>>>

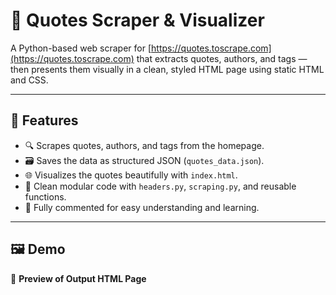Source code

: # 📝 Quotes Scraper & Visualizer

A Python-based web scraper for [https://quotes.toscrape.com](https://quotes.toscrape.com) that extracts quotes, authors, and tags — then presents them visually in a clean, styled HTML page using static HTML and CSS.

---

## 📌 Features

- 🔍 Scrapes quotes, authors, and tags from the homepage.
- 🗃️ Saves the data as structured JSON (`quotes_data.json`).
- 🌐 Visualizes the quotes beautifully with `index.html`.
- 🧼 Clean modular code with `headers.py`, `scraping.py`, and reusable functions.
- 🧠 Fully commented for easy understanding and learning.

---

## 🖼️ Demo

📸 **Preview of Output HTML Page**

<<<

* **Aim of the task**
Give back, word for word, the lines of the records that run from the one holding "- 🧠 Fully commented" to the very last.

* **Reply**
- 🧠 Fully commented for easy understanding and learning.

---

## 🖼️ Demo

📸 **Preview of Output HTML Page**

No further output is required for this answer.